Sky F1’s Ted Kravitz has opined on why Carlos Sainz was upset to the point of tears after being given a five-second time penalty late in the Australian Grand Prix.
Sainz finished outside of the points at the chequered flag in Australia, having briefly looked a contender for a podium finish in the closing stages as the race was red-flagged due to Kevin Magnussen knocking his right-rear wheel off.
At the standing restart, Sainz attempted an overtake on Aston Martin’s Fernando Alonso and clattered into the right-rear of his compatriot – spinning Alonso out and sending him down to the back of the pack.
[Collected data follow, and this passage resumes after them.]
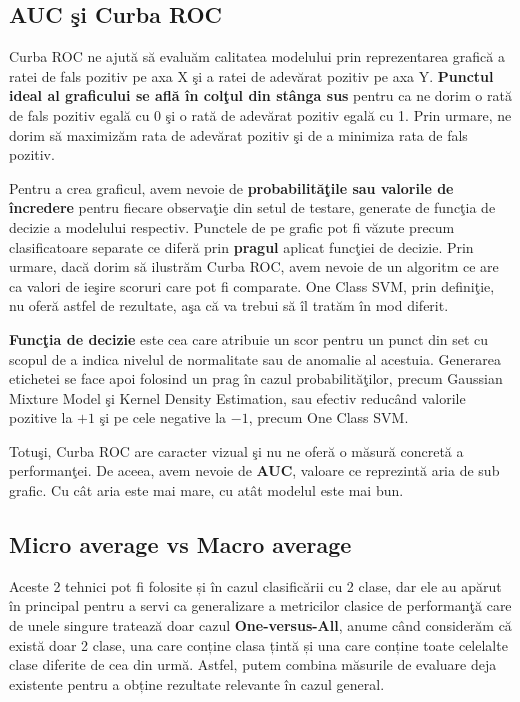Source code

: \subsection{AUC şi Curba ROC}

Curba ROC ne ajută să evaluăm calitatea modelului prin reprezentarea grafică 
a ratei de fals pozitiv pe axa X şi a ratei de adevărat pozitiv pe axa Y. 
\textbf{Punctul 
ideal al graficului se află în colţul din stânga sus} pentru ca ne dorim o 
rată de fals pozitiv egală cu 0 şi o rată de adevărat pozitiv egală cu 1. Prin urmare,
ne dorim să maximizăm rata de adevărat pozitiv şi de a minimiza rata de fals pozitiv.

Pentru a crea graficul, avem nevoie de \textbf{probabilităţile sau valorile de încredere} 
pentru fiecare observaţie din setul de  testare, generate de funcţia de decizie a 
modelului respectiv. Punctele de pe grafic pot fi văzute precum clasificatoare 
separate ce diferă prin \textbf{pragul} aplicat funcţiei de decizie. Prin urmare, dacă
dorim să ilustrăm Curba ROC, avem nevoie de un algoritm ce are ca valori de ieşire
scoruri care pot fi comparate. One Class SVM, prin definiţie, nu oferă astfel de 
rezultate, aşa că va trebui să îl tratăm în mod diferit.

\textbf{Funcţia de decizie} este cea care atribuie un scor pentru 
un punct din set cu scopul de a indica nivelul de normalitate sau de anomalie 
al acestuia. Generarea etichetei se face apoi folosind un prag în cazul 
probabilităţilor, precum Gaussian Mixture Model şi Kernel Density Estimation, 
sau efectiv reducând valorile pozitive la $+1$ şi pe cele negative la $-1$,
precum One Class SVM.

Totuşi, Curba ROC are caracter vizual şi nu ne oferă o măsură concretă a performanţei.
De aceea, avem nevoie de \textbf{AUC}, valoare ce reprezintă aria de sub grafic. Cu cât aria
este mai mare, cu atât modelul este mai bun.

\subsection{Micro average vs Macro average}

Aceste 2 tehnici pot fi folosite și în cazul clasificării cu 2 clase, dar 
ele au apărut în principal pentru a servi ca generalizare a metricilor 
clasice de performanţă care de unele singure tratează 
doar cazul \textbf{One-versus-All}, anume 
când considerăm că există doar 2 clase,
una care conține clasa țintă și una care 
conține toate celelalte clase diferite de cea din urmă. Astfel, putem 
combina măsurile de evaluare deja existente pentru a obține 
rezultate relevante în cazul general.

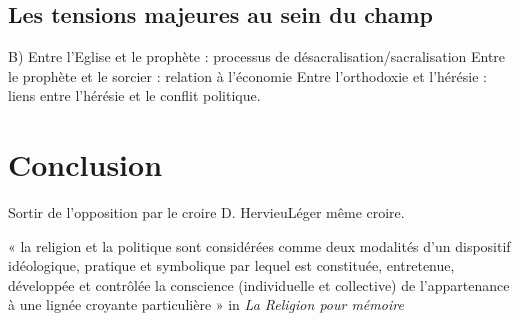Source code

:       
      \subsection{ Les tensions majeures au sein du champ }
      B) Entre l’Eglise et le prophète : processus de désacralisation/sacralisation Entre le prophète et le sorcier : relation à l’économie Entre l’orthodoxie et l’hérésie : liens entre l’hérésie et le conflit politique.      
      
      
      \section{Conclusion}
      
      Sortir de l’opposition par le croire D. HervieuLéger même croire. 
      
      \begin{Def}[Le croire]
         « la religion et la politique sont considérées comme deux modalités d’un dispositif idéologique, pratique et symbolique par lequel est constituée, entretenue, développée et contrôlée la conscience (individuelle et collective) de l’appartenance à une lignée croyante particulière » in \textit{La Religion pour mémoire }
      \end{Def}   
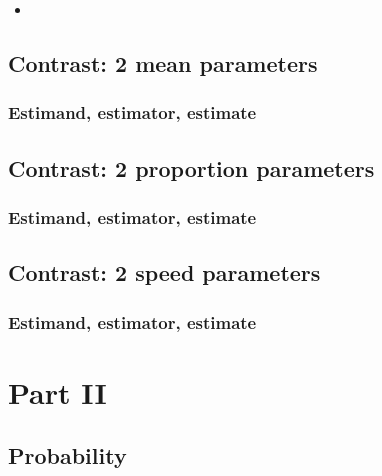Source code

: \documentclass[]{book}
\begin{document}
\begin{itemize}
\item
\end{itemize}

\hypertarget{contrast2Muparas}{%
\chapter{Contrast: 2 mean parameters}\label{contrast2Muparas}}

\hypertarget{estimand-estimator-estimate}{%
\section{Estimand, estimator, estimate}\label{estimand-estimator-estimate}}

\hypertarget{contrast2Piparas}{%
\chapter{Contrast: 2 proportion parameters}\label{contrast2Piparas}}

\hypertarget{estimand-estimator-estimate-1}{%
\section{Estimand, estimator, estimate}\label{estimand-estimator-estimate-1}}

\hypertarget{contrast2Lambdaparas}{%
\chapter{Contrast: 2 speed parameters}\label{contrast2Lambdaparas}}

\hypertarget{estimand-estimator-estimate-2}{%
\section{Estimand, estimator, estimate}\label{estimand-estimator-estimate-2}}

\hypertarget{part-part-ii}{%
\part{Part II}\label{part-part-ii}}

\hypertarget{probability}{%
\chapter{Probability}\label{probability}}
\end{document}

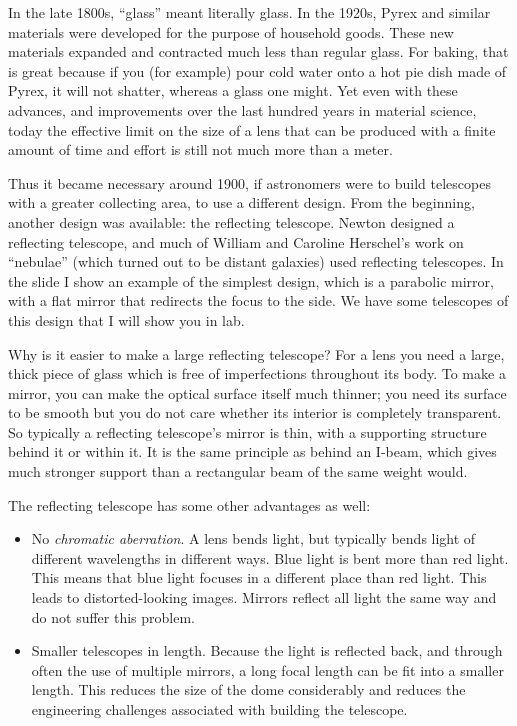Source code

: \documentclass[12pt, preprint]{aastex}
\begin{document}
In the late 1800s, ``glass'' meant literally glass. In the 1920s,
Pyrex and similar materials were developed for the purpose of
household goods. These new materials expanded and contracted much less
than regular glass. For baking, that is great because if you (for
example) pour cold water onto a hot pie dish made of Pyrex, it will
not shatter, whereas a glass one might. Yet even with these advances,
and improvements over the last hundred years in material science,
today the effective limit on the size of a lens that can be produced
with a finite amount of time and effort is still not much more than a
meter.

Thus it became necessary around 1900, if astronomers were to build
telescopes with a greater collecting area, to use a different
design. From the beginning, another design was available: the
reflecting telescope.  Newton designed a reflecting telescope, and
much of William and Caroline Herschel's work on ``nebulae'' (which
turned out to be distant galaxies) used reflecting telescopes. In the
slide I show an example of the simplest design, which is a parabolic
mirror, with a flat mirror that redirects the focus to the side. We
have some telescopes of this design that I will show you in lab.

Why is it easier to make a large reflecting telescope? For a lens you
need a large, thick piece of glass which is free of imperfections
throughout its body. To make a mirror, you can make the optical
surface itself much thinner; you need its surface to be smooth but you
do not care whether its interior is completely transparent. So
typically a reflecting telescope's mirror is thin, with a supporting
structure behind it or within it. It is the same principle as behind
an I-beam, which gives much stronger support than a rectangular beam
of the same weight would.

The reflecting telescope has some other advantages as well:
\begin{itemize}
\item No {\it chromatic aberration}. A lens bends light, but typically
  bends light of different wavelengths in different ways. Blue light
  is bent more than red light. This means that blue light focuses in a
  different place than red light. This leads to distorted-looking
  images. Mirrors reflect all light the same way and do not suffer
  this problem.
\item Smaller telescopes in length. Because the light is reflected
  back, and through often the use of multiple mirrors, a long focal
  length can be fit into a smaller length. This reduces the size of
  the dome considerably and reduces the engineering challenges
  associated with building the telescope. 
\end{itemize}
\end{document}
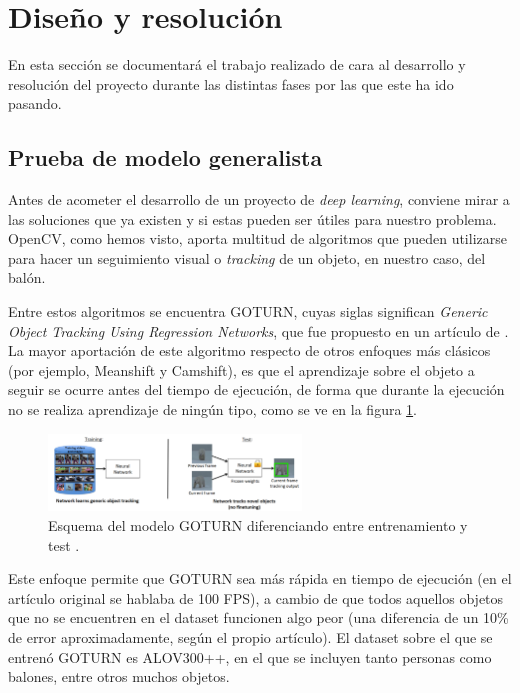 \section{Diseño y resolución}

En esta sección se documentará el trabajo realizado de cara al desarrollo y resolución del proyecto durante las distintas fases por las que este ha ido pasando.

\subsection{Prueba de modelo generalista}

Antes de acometer el desarrollo de un proyecto de \textit{deep learning}, conviene mirar a las soluciones que ya existen y si estas pueden ser útiles para nuestro problema. OpenCV, como hemos visto, aporta multitud de algoritmos que pueden utilizarse para hacer un seguimiento visual o \textit{tracking} de un objeto, en nuestro caso, del balón.

Entre estos algoritmos se encuentra GOTURN, cuyas siglas significan \textit{Generic Object Tracking Using Regression Networks}, que fue propuesto en un artículo de \citet{art:goturn}. La mayor aportación de este algoritmo respecto de otros enfoques más clásicos (por ejemplo, Meanshift y Camshift), es que el aprendizaje sobre el objeto a seguir se ocurre antes del tiempo de ejecución, de forma que durante la ejecución no se realiza aprendizaje de ningún tipo, como se ve en la figura \ref{fig:goturn1}.

\begin{figure}[H]
	\centering
  \includegraphics[width=0.6\textwidth]{images/goturn}
	\caption{Esquema del modelo GOTURN diferenciando entre entrenamiento y test \cite{art:goturn}.}
  \label{fig:goturn1}
\end{figure}

Este enfoque permite que GOTURN sea más rápida en tiempo de ejecución (en el artículo original se hablaba de 100 FPS), a cambio de que todos aquellos objetos que no se encuentren en el dataset funcionen algo peor (una diferencia de un 10\% de error aproximadamente, según el propio artículo). El dataset sobre el que se entrenó GOTURN es ALOV300++, en el que se incluyen tanto personas como balones, entre otros muchos objetos.

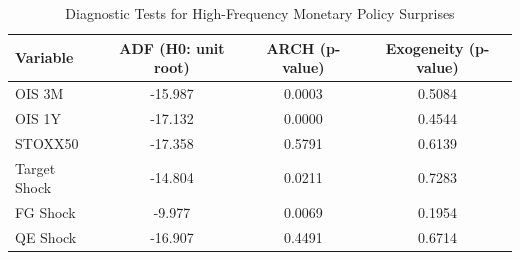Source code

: \begin{table}[ht]
\centering
\begin{tabular}{lccc}
  \hline
Variable & ADF (H0: unit root) & ARCH (p-value) & Exogeneity (p-value) \\ 
  \hline
OIS 3M & -15.987 & 0.0003 & 0.5084 \\ 
  OIS 1Y & -17.132 & 0.0000 & 0.4544 \\ 
  STOXX50 & -17.358 & 0.5791 & 0.6139 \\ 
  Target Shock & -14.804 & 0.0211 & 0.7283 \\ 
  FG Shock & -9.977 & 0.0069 & 0.1954 \\ 
  QE Shock & -16.907 & 0.4491 & 0.6714 \\ 
   \hline
\end{tabular}
\caption{Diagnostic Tests for High-Frequency Monetary Policy Surprises} 
\label{tab:shock_diagnostics}
\end{table}
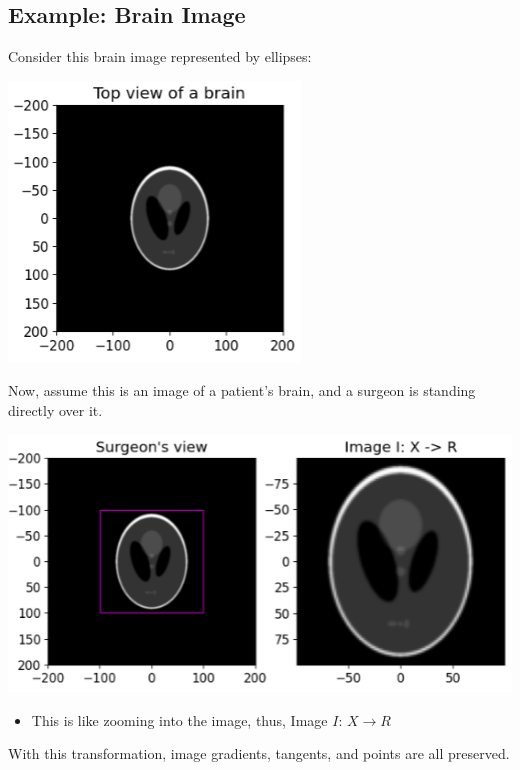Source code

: \documentclass[10pt]{article}
\begin{document}
\subsection*{Example: Brain Image}
Consider this brain image represented by ellipses:
\begin{center}
    \includegraphics*[scale=1]{W2_1.png}
\end{center}
Now, assume this is an image of a patient's brain, and a surgeon is standing directly over it.
\begin{center}
    \includegraphics*[scale=1]{W2_2.png}
\end{center}
\begin{itemize}
    \item This is like zooming into the image, thus, Image $I$: $X \rightarrow R$
\end{itemize}
With this transformation, image gradients, tangents, and points are all preserved.
\end{document}
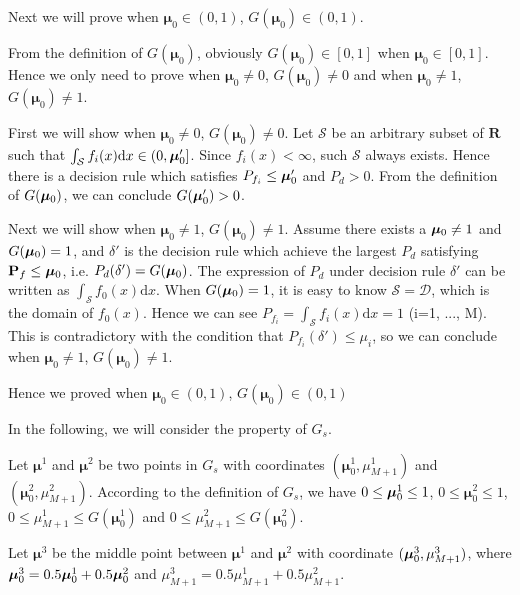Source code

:\documentclass[12pt,journal,a4paper,twoside,onecolumn]{IEEEtran}
\begin{document}
\begin{spacing}{2.5}
Next we will prove when $\boldsymbol{\mu}_0 \in (0, 1)$, $G(\boldsymbol{\mu}_0) \in (0, 1)$. 

From the definition of $G(\boldsymbol{\mu}_0)$, obviously $G(\boldsymbol{\mu}_0) \in  [0, 1]$ when $\boldsymbol{\mu}_0 \in [0, 1]$. Hence we only need to prove when $\boldsymbol{\mu}_0 \neq 0$, $G(\boldsymbol{\mu}_0) \neq 0$ and when  $\boldsymbol{\mu}_0 \neq 1$, $G(\boldsymbol{\mu}_0) \neq 1$.

First we will show when $\boldsymbol{\mu}_0 \neq 0$, $G(\boldsymbol{\mu}_0) \neq 0$.
Let $\mathcal{S}$ be an arbitrary subset of $\mathbf{R}$ such that $\int_{\mathcal{S}}f_i(x)\mathrm{d}x \in (0,\boldsymbol{\mu}_0' ]$. Since $f_i(x) < \infty$, such $\mathcal{S}$ always exists. Hence there is a decision rule which satisfies $P_{f_i} \leq \boldsymbol{\mu}_0'$ and $P_d > 0$. From the definition of $G(\boldsymbol{\mu}_0)$, we can conclude $G(\boldsymbol{\mu}_0') > 0 $.

Next we will show when  $\boldsymbol{\mu}_0 \neq 1$, $G(\boldsymbol{\mu}_0) \neq 1$. Assume there exists a $\boldsymbol{\mu}_0 \neq 1$ and $G(\boldsymbol{\mu}_0) = 1$, and $\delta'$ is the decision rule which achieve the largest $P_d$ satisfying $\mathbf{P}_f \leq \boldsymbol{\mu}_0$, i.e. $P_d(\delta') = G(\boldsymbol{\mu}_0)$. The expression of $P_d$ under decision rule $\delta'$ can be written as $\int_{\mathcal{S}}f_0(x)\mathrm{d}x$. When $G(\boldsymbol{\mu}_0) = 1$, it is easy to know $\mathcal{S} = \mathcal{D}$, which is the domain of $f_0(x)$. Hence we can see $P_{f_i} = \int_{\mathcal{S}}f_i(x)\mathrm{d}x = 1$ (i=1, ..., M). This is contradictory with the condition that $P_{f_i}(\delta') \leq \mu_i$, so we can conclude when  $\boldsymbol{\mu}_0 \neq 1$, $G(\boldsymbol{\mu}_0) \neq 1$.

Hence we proved when $\boldsymbol{\mu}_0 \in (0, 1)$, $G(\boldsymbol{\mu}_0) \in (0, 1)$
 
In the following, we will consider the property of $G_s$. 

Let $\boldsymbol{\mu}^1$ and  $\boldsymbol{\mu}^2$ be two points in $G_s$ with coordinates $(\boldsymbol{\mu}^1_0, \mu_{M+1}^1)$ and $(\boldsymbol{\mu}^2_0, \mu_{M+1}^2)$. According to the definition of $G_s$, we have $0 \leq \boldsymbol{\mu}_0^1 \leq 1$, $0 \leq \boldsymbol{\mu}^2_0 \leq 1$, $0 \leq \mu_{M+1}^1 \leq G(\boldsymbol{\mu}_0^1)$ and  $0 \leq \mu_{M+1}^2 \leq G(\boldsymbol{\mu}_0^2)$.

Let $\boldsymbol{\mu}^3$ be the middle point between $\boldsymbol{\mu}^1$ and $\boldsymbol{\mu}^2$ with coordinate $(\boldsymbol{\mu}_0^3, \mu_{M+1}^3)$, where  $ \boldsymbol{\mu}_0^3 = 0.5\boldsymbol{\mu}_0^1 + 0.5 \boldsymbol{\mu}_0^2$ and $\mu_{M+1}^3 = 0.5 \mu_{M+1}^1 + 0.5 \mu_{M+1}^2$. 


\end{spacing}
\end{document}
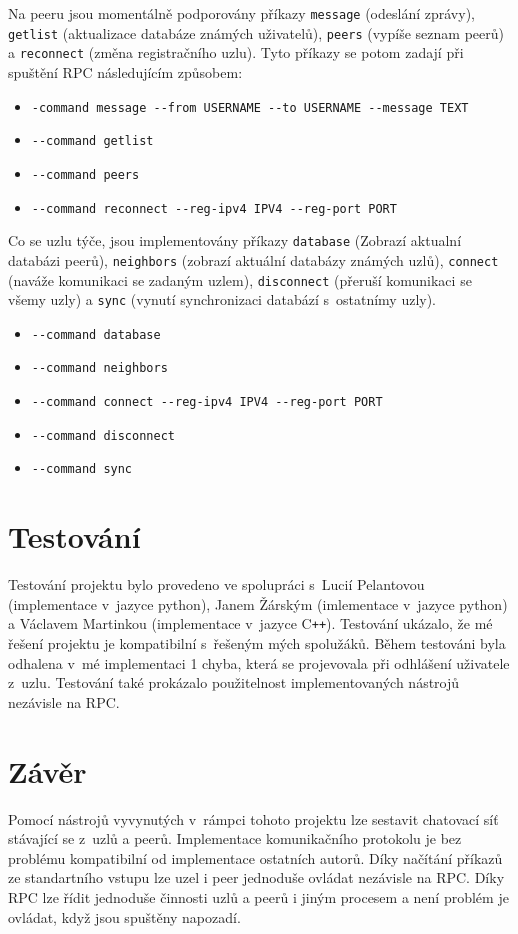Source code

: \documentclass[11pt,a4paper,titlepage]{article}
\begin{document}
            Na peeru jsou momentálně podporovány
            příkazy \texttt{message} (odeslání zprávy), \texttt{getlist} (aktualizace databáze známých uživatelů),
            \texttt{peers} (vypíše seznam peerů) a \texttt{reconnect} (změna registračního uzlu).
            Tyto příkazy se potom zadají při spuštění RPC následujícím způsobem:
            \begin{itemize}
                \item \verb+-command message --from USERNAME --to USERNAME --message TEXT+
                \item \verb+--command getlist+
                \item \verb+--command peers+
                \item \verb+--command reconnect --reg-ipv4 IPV4 --reg-port PORT+
            \end{itemize}

            Co se uzlu týče, jsou implementovány příkazy \texttt{database} (Zobrazí aktualní databázi peerů),
            \texttt{neighbors} (zobrazí aktuální databázy známých uzlů), \texttt{connect} (naváže komunikaci se zadaným uzlem),
            \texttt{disconnect} (přeruší komunikaci se všemy uzly) a \texttt{sync} (vynutí synchronizaci databází s~ostatnímy uzly).
            \begin{itemize}
                \item \verb+--command database+
                \item \verb+--command neighbors+
                \item \verb+--command connect --reg-ipv4 IPV4 --reg-port PORT+
                \item \verb+--command disconnect+
                \item \verb+--command sync+
            \end{itemize}

    \section{Testování}
        Testování projektu bylo provedeno ve spolupráci s~Lucií Pelantovou (implementace v~jazyce python), Janem Žárským (imlementace v~jazyce python) a Václavem Martinkou (implementace v~jazyce
        C\texttt{++}). Testování ukázalo, že mé řešení projektu je kompatibilní s~řešeným mých spolužáků. Během testováni byla odhalena v~mé implementaci 1 chyba,
        která se projevovala při odhlášení uživatele z~uzlu. Testování také prokázalo použitelnost implementovaných nástrojů nezávisle na RPC.
    \section{Závěr}
        Pomocí nástrojů vyvynutých v~rámpci tohoto projektu lze sestavit chatovací síť stávající se z~uzlů a peerů. Implementace komunikačního
        protokolu je bez problému kompatibilní od implementace ostatních autorů. Díky načítání příkazů ze standartního vstupu lze uzel i peer
        jednoduše ovládat nezávisle na RPC. Díky RPC lze řídit jednoduše činnosti uzlů a peerů i jiným procesem a není problém je ovládat,
        když jsou spuštěny napozadí.
\end{document}
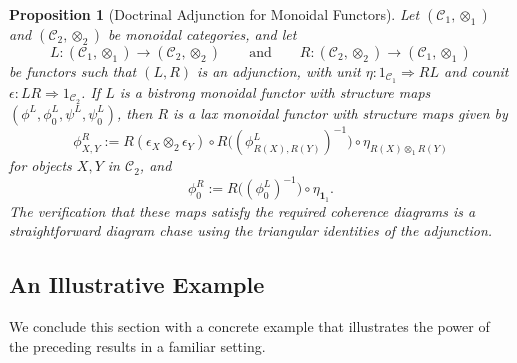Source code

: \documentclass{amsart}
\newtheorem{proposition}{Proposition}[section]
\begin{document}
\begin{proposition}[Doctrinal Adjunction for Monoidal Functors]\label{prop:adjunction_monoidal}
Let $(\mathcal{C}_1, \otimes_1)$ and $(\mathcal{C}_2, \otimes_2)$ be monoidal categories, and let
\[
L \colon (\mathcal{C}_1, \otimes_1) \longrightarrow (\mathcal{C}_2, \otimes_2)
\qquad\text{and}\qquad
R \colon (\mathcal{C}_2, \otimes_2) \longrightarrow (\mathcal{C}_1, \otimes_1)
\]
be functors such that $(L, R)$ is an adjunction, with unit $\eta \colon 1_{\mathcal{C}_1} \Rightarrow R L$ and counit $\epsilon \colon L R \Rightarrow 1_{\mathcal{C}_2}$. If $L$ is a bistrong monoidal functor with structure maps $(\phi^L, \phi_0^L, \psi^L, \psi_0^L)$, then $R$ is a lax monoidal functor with structure maps given by
\[
\phi^R_{X,Y} := R(\epsilon_X \otimes_2 \epsilon_Y) \circ R\bigl((\phi^L_{R(X), R(Y)})^{-1}\bigr) \circ \eta_{R(X) \otimes_1 R(Y)}
\]
for objects $X, Y$ in $\mathcal{C}_2$, and
\[
\phi^R_0 := R\bigl((\phi_0^L)^{-1}\bigr) \circ \eta_{\mathbf{1}_1}.
\]
The verification that these maps satisfy the required coherence diagrams is a straightforward diagram chase using the triangular identities of the adjunction.
\end{proposition}

\subsection{An Illustrative Example}

We conclude this section with a concrete example that illustrates the power of the preceding results in a familiar setting.
\end{document}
But, with carnage throughout the field as the two Alpine drivers collided moments later, as well as off-track moments for Sergio Perez and Lance Stroll, while Logan Sargeant also ran into the back of Nyck de Vries, the race was red-flagged again to allow for a clean-up.
Race Control took the decision to reset the order back to what it had been for the standing restart for the final run to the chequered flag, meaning that Sainz’s collision with Alonso was inconsequential – the Aston Martin driver was restored to third place. But Sainz, despite running in fourth, was not so fortunate as he was given a five-second time penalty.
Carlos Sainz: The most unfair penalty I’ve seen in my life
Before the race resumed, Sainz made his feelings clear over team radio as he pleaded for the opportunity to at least meet the stewards after the race – an opportunity which was not granted.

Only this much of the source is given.